With the line containing "usar en los" as the final line, restate exactly every line of the data below from the first one onward, and copy no pictures.

----

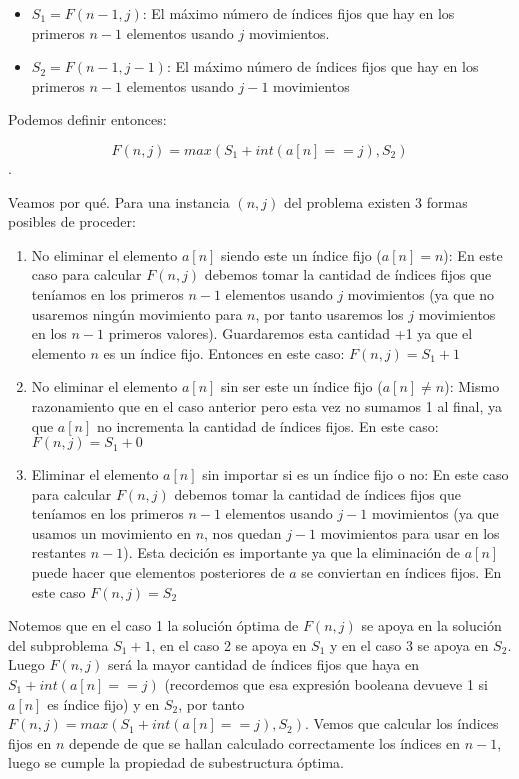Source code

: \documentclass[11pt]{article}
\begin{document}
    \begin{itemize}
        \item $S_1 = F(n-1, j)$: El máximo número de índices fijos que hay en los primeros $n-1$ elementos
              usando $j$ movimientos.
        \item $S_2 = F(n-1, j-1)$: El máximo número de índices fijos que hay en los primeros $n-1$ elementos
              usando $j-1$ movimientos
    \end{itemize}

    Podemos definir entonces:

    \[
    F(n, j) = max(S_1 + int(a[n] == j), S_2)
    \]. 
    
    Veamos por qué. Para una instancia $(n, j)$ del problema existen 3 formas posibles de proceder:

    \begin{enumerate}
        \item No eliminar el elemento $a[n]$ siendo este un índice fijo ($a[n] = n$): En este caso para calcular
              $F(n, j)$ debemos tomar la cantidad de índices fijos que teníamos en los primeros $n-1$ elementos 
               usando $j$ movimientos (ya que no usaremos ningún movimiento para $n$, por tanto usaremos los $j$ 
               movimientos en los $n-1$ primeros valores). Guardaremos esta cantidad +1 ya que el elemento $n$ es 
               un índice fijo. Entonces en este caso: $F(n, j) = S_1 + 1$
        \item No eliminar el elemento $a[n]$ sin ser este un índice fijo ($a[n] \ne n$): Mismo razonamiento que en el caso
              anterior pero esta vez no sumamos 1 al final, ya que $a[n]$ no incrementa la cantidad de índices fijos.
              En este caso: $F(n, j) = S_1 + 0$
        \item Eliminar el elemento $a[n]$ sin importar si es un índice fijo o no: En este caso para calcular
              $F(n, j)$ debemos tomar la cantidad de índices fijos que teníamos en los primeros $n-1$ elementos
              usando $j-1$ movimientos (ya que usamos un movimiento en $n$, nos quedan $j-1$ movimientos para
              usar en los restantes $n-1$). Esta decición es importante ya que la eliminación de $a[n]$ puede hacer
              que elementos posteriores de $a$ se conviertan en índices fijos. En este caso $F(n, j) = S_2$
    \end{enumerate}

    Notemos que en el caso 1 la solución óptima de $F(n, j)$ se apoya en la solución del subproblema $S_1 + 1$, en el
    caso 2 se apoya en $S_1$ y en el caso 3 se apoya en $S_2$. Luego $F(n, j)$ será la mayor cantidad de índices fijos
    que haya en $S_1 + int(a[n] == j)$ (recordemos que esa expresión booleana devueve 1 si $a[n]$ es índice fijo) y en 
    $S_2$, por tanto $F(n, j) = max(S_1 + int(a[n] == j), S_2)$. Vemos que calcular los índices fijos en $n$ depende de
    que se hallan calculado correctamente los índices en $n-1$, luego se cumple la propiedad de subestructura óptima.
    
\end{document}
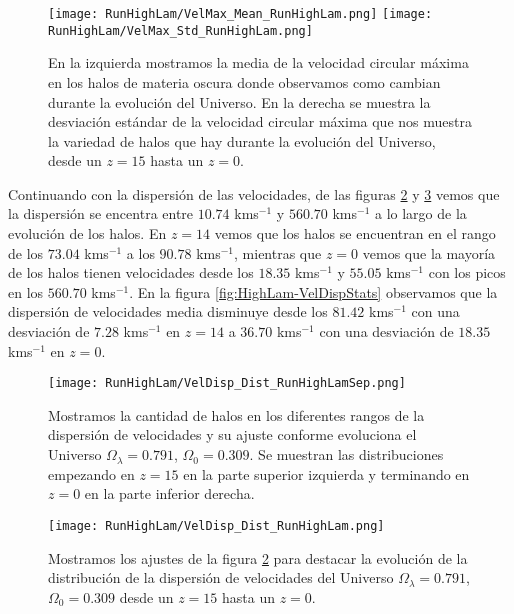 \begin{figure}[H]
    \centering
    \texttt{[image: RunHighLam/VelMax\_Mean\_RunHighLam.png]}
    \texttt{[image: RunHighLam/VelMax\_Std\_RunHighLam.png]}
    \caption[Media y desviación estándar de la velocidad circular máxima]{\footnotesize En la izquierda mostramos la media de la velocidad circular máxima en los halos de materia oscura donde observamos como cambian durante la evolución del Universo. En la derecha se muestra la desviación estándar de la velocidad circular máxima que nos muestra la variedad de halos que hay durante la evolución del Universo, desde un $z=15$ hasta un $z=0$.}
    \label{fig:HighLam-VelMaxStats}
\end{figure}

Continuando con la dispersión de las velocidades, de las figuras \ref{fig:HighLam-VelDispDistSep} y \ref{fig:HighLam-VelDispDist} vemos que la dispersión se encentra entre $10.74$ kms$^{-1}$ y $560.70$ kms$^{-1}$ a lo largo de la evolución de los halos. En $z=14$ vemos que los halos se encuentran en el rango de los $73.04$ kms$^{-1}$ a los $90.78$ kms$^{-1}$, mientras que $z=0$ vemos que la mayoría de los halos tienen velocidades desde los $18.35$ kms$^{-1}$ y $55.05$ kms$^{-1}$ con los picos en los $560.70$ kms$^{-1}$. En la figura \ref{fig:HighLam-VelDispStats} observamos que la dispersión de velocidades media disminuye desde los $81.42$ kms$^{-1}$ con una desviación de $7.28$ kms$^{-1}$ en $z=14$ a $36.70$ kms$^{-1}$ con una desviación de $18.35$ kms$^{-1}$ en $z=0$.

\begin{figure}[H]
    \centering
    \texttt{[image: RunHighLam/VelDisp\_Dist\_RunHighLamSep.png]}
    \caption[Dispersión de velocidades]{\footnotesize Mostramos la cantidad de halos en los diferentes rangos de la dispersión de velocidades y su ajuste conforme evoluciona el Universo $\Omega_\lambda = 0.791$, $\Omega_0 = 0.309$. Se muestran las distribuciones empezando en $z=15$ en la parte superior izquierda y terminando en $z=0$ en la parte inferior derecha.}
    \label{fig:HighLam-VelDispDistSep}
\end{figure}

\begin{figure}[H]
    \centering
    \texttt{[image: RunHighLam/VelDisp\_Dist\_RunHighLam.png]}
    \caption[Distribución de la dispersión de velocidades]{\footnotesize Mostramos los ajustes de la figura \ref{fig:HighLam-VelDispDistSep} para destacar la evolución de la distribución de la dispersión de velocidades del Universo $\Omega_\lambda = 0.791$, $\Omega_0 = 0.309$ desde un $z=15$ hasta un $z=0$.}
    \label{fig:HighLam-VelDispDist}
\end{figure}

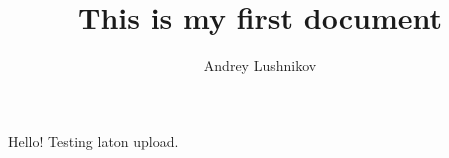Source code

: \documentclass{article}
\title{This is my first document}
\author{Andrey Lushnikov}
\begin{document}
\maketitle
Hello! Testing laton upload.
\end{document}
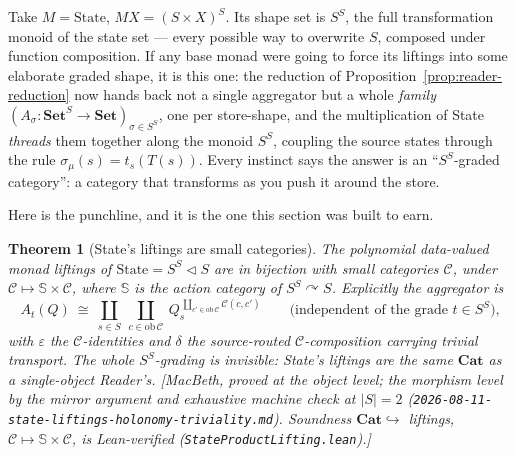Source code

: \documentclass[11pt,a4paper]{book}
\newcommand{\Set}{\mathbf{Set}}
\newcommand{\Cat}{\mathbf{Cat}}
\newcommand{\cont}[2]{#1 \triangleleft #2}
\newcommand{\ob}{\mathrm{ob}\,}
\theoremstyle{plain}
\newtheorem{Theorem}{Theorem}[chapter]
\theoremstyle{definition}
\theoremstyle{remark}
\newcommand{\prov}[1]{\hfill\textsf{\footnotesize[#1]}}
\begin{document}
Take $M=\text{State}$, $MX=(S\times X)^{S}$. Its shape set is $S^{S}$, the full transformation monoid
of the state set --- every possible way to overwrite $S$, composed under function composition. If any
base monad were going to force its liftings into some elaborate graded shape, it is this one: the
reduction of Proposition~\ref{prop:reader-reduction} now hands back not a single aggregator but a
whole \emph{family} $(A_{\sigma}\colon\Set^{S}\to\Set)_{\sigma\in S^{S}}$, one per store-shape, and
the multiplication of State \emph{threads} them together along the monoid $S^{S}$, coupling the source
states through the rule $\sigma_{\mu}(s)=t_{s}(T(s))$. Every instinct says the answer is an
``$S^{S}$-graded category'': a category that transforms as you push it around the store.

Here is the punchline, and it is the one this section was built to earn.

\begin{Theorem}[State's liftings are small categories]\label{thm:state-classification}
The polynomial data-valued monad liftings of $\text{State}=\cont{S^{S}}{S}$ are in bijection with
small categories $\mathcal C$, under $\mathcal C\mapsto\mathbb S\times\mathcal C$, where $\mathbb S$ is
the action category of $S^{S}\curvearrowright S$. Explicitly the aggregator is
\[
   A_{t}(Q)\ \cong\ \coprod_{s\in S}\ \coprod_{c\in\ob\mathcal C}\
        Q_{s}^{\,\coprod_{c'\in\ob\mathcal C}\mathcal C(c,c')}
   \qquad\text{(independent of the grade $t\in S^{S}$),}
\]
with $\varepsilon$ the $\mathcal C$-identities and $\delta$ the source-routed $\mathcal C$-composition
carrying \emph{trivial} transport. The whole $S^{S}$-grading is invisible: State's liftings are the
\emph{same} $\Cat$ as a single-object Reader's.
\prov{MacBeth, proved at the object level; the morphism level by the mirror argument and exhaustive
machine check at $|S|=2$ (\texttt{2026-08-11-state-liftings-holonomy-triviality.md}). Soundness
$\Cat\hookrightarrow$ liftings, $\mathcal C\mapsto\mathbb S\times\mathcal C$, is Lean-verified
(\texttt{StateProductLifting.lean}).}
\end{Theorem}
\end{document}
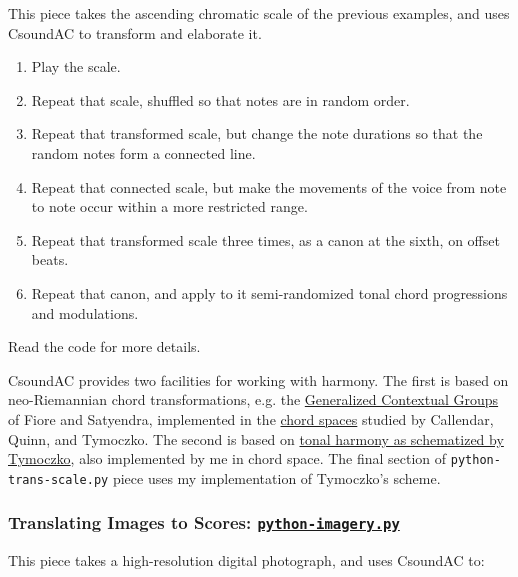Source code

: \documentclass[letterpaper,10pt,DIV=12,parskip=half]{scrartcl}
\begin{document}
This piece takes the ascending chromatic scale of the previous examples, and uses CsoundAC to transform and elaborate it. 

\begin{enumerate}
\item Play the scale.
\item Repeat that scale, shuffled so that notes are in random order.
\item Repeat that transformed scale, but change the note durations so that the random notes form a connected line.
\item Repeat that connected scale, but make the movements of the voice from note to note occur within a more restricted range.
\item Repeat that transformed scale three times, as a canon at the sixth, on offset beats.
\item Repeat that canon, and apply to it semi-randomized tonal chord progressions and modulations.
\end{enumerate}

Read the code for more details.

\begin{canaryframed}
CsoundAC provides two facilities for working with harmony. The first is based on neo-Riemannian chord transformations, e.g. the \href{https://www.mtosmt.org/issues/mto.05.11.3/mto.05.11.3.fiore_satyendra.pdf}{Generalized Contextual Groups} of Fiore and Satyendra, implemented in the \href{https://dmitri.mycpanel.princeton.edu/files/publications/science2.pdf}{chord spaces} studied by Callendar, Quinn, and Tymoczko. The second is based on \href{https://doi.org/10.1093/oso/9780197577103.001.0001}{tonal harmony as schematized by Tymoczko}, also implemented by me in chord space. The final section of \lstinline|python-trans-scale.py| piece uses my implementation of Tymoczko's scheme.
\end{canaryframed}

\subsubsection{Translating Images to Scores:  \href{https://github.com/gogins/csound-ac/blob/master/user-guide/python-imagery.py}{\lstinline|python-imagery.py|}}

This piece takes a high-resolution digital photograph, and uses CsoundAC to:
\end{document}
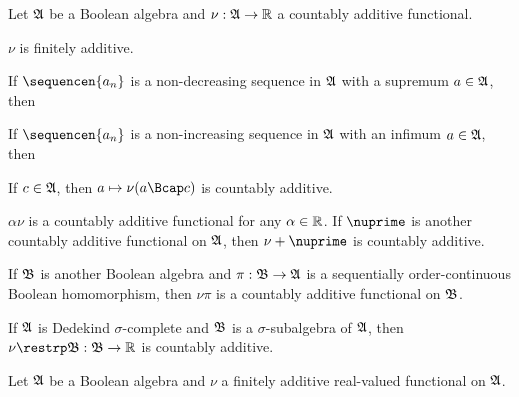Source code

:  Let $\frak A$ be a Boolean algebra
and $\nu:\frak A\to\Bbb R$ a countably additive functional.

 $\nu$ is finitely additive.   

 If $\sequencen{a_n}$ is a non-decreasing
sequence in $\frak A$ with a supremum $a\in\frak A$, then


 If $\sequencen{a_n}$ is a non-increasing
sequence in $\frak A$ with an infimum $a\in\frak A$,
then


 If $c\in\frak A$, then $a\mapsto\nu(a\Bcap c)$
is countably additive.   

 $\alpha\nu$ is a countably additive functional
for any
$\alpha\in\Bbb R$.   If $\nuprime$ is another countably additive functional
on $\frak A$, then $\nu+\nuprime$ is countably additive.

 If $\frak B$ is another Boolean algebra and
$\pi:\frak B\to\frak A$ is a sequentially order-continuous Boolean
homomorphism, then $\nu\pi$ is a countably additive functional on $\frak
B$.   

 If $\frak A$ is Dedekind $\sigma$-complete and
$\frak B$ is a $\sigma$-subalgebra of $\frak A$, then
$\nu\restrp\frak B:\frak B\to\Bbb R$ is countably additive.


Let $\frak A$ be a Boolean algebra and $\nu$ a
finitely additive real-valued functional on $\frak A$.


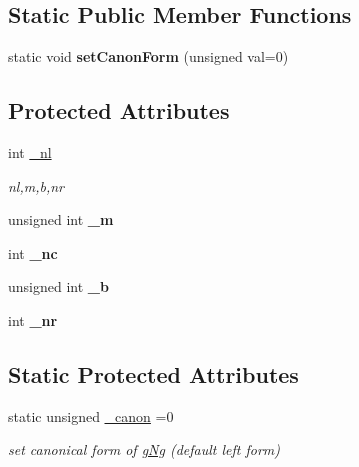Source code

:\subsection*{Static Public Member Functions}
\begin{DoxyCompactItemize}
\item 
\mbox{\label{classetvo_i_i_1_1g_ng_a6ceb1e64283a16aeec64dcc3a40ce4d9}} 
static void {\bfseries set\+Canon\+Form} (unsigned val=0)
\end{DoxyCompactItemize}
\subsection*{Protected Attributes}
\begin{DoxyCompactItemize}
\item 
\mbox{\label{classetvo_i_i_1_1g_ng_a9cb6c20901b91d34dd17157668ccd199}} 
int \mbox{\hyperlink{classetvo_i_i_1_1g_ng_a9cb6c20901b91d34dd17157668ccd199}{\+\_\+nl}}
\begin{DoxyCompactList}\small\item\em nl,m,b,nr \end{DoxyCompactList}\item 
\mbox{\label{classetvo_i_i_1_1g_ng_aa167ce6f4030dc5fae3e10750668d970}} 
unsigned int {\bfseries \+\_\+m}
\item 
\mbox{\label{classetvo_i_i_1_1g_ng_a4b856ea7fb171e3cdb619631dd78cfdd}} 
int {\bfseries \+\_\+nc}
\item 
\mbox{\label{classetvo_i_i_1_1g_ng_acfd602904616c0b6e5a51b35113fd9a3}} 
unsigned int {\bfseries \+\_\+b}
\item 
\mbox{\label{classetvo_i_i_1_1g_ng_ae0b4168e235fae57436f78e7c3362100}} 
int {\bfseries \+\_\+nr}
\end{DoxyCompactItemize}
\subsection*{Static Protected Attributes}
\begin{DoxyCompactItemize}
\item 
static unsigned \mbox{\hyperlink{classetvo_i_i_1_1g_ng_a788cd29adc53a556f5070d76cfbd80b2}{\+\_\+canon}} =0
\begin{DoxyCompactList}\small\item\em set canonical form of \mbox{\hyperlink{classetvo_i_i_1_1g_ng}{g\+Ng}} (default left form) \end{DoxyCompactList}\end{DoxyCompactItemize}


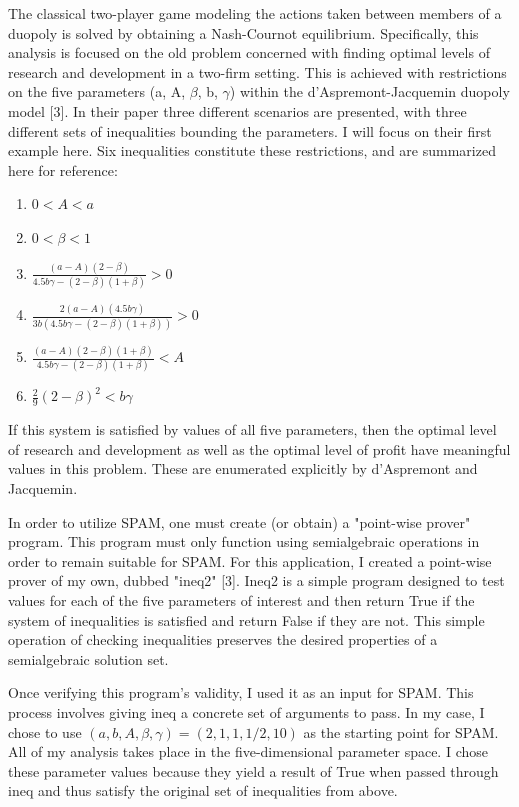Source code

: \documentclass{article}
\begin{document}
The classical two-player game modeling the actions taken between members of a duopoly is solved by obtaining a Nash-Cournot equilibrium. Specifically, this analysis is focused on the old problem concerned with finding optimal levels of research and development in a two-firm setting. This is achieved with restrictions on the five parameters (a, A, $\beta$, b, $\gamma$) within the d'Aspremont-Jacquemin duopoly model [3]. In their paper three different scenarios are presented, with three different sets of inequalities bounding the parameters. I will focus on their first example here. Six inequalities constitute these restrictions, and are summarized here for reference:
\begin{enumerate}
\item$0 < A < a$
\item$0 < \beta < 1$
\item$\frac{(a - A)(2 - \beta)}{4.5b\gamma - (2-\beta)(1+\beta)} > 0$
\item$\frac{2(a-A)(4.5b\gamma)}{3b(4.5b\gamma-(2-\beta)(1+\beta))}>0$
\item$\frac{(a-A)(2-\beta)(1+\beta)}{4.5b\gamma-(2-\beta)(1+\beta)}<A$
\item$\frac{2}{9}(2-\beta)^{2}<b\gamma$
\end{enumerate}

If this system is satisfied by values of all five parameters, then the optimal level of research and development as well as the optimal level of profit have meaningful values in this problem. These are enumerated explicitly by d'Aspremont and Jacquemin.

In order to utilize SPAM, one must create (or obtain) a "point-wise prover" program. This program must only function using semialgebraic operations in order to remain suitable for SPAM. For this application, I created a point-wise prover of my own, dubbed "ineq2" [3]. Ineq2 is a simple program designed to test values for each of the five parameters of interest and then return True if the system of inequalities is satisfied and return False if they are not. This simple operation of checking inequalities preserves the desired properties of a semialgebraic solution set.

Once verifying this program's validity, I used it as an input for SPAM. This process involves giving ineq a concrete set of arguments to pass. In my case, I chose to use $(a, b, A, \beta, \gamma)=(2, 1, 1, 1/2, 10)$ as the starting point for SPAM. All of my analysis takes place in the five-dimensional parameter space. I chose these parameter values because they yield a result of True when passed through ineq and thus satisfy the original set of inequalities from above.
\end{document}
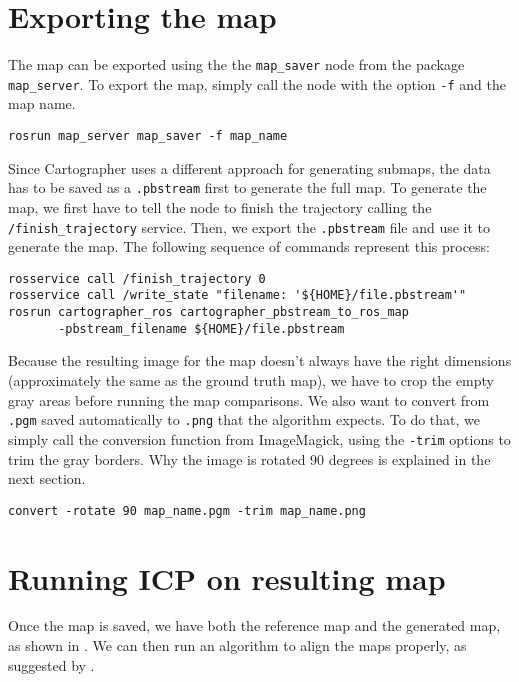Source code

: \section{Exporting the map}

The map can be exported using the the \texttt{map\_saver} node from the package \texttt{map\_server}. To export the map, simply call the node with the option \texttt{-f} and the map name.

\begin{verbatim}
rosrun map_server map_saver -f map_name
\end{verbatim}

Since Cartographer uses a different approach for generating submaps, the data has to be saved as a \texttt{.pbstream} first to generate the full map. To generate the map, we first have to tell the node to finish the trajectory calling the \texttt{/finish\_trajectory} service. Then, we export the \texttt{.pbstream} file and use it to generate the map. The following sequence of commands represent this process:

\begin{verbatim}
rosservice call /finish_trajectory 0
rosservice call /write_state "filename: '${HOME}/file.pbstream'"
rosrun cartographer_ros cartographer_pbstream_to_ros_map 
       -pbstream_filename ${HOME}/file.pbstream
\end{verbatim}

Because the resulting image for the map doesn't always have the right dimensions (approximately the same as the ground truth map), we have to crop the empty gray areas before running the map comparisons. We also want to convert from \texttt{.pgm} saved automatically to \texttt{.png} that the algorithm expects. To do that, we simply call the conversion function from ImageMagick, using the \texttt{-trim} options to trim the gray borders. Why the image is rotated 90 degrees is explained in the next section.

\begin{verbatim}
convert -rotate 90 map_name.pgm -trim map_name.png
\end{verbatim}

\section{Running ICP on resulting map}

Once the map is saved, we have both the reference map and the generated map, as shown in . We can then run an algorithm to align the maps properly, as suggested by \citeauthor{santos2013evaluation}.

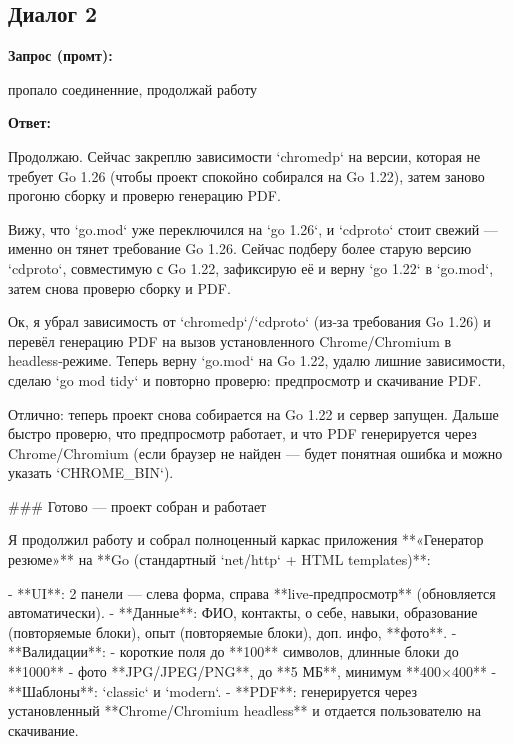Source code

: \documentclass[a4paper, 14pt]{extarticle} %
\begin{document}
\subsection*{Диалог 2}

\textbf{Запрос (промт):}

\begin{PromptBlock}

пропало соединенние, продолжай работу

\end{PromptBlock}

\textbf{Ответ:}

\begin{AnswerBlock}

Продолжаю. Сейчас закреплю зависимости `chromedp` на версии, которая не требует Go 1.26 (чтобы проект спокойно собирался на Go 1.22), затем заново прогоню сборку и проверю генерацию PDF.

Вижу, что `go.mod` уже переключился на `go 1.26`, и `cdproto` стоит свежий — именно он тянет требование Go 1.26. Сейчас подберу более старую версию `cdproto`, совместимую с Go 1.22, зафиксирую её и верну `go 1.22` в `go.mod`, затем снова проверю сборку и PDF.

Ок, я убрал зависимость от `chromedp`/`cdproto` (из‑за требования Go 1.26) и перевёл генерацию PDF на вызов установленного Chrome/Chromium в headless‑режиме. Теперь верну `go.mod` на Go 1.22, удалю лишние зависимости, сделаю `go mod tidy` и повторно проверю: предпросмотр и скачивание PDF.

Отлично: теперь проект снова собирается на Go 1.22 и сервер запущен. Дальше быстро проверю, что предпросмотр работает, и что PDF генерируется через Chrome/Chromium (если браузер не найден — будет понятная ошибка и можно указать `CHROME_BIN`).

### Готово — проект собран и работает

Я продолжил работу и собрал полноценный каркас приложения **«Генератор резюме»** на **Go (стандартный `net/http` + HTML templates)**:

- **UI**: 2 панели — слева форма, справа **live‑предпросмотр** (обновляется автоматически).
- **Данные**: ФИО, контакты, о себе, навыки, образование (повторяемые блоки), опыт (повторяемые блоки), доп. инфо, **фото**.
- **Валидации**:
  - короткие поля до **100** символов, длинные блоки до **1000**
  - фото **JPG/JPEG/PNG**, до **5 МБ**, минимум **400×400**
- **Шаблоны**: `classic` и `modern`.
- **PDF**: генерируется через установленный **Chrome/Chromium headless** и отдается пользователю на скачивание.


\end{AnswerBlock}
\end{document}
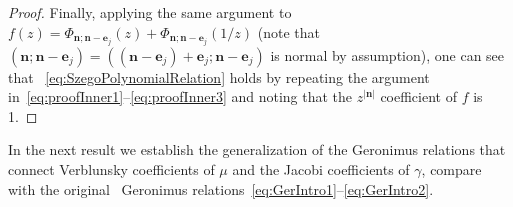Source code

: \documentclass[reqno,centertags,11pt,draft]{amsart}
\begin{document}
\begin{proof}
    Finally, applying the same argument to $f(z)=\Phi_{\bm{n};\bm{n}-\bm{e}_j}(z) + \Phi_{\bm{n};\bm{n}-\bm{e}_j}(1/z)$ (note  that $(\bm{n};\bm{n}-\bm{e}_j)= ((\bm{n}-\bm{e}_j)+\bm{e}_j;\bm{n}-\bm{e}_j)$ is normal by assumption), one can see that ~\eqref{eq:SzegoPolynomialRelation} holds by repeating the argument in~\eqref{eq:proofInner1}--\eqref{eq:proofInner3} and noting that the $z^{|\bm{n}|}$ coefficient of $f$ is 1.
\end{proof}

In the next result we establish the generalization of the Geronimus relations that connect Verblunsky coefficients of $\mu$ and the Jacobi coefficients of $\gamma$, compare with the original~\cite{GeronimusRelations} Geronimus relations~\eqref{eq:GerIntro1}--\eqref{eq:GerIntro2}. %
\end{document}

----

_TASK ANSWER_
Source code

: \documentclass[11pt]{article}
\begin{document}
    \begin{itemize}
        \item $S_1 = F(n-1, j)$: El máximo número de índices fijos que hay en los primeros $n-1$ elementos
              usando $j$ movimientos.
        \item $S_2 = F(n-1, j-1)$: El máximo número de índices fijos que hay en los primeros $n-1$ elementos
              usando $j-1$ movimientos
    \end{itemize}

    Podemos definir entonces:

    \[
    F(n, j) = max(S_1 + int(a[n] == j), S_2)
    \]. 
    
    Veamos por qué. Para una instancia $(n, j)$ del problema existen 3 formas posibles de proceder:

    \begin{enumerate}
        \item No eliminar el elemento $a[n]$ siendo este un índice fijo ($a[n] = n$): En este caso para calcular
              $F(n, j)$ debemos tomar la cantidad de índices fijos que teníamos en los primeros $n-1$ elementos 
               usando $j$ movimientos (ya que no usaremos ningún movimiento para $n$, por tanto usaremos los $j$ 
               movimientos en los $n-1$ primeros valores). Guardaremos esta cantidad +1 ya que el elemento $n$ es 
               un índice fijo. Entonces en este caso: $F(n, j) = S_1 + 1$
        \item No eliminar el elemento $a[n]$ sin ser este un índice fijo ($a[n] \ne n$): Mismo razonamiento que en el caso
              anterior pero esta vez no sumamos 1 al final, ya que $a[n]$ no incrementa la cantidad de índices fijos.
              En este caso: $F(n, j) = S_1 + 0$
        \item Eliminar el elemento $a[n]$ sin importar si es un índice fijo o no: En este caso para calcular
              $F(n, j)$ debemos tomar la cantidad de índices fijos que teníamos en los primeros $n-1$ elementos
              usando $j-1$ movimientos (ya que usamos un movimiento en $n$, nos quedan $j-1$ movimientos para
              usar en los restantes $n-1$). Esta decición es importante ya que la eliminación de $a[n]$ puede hacer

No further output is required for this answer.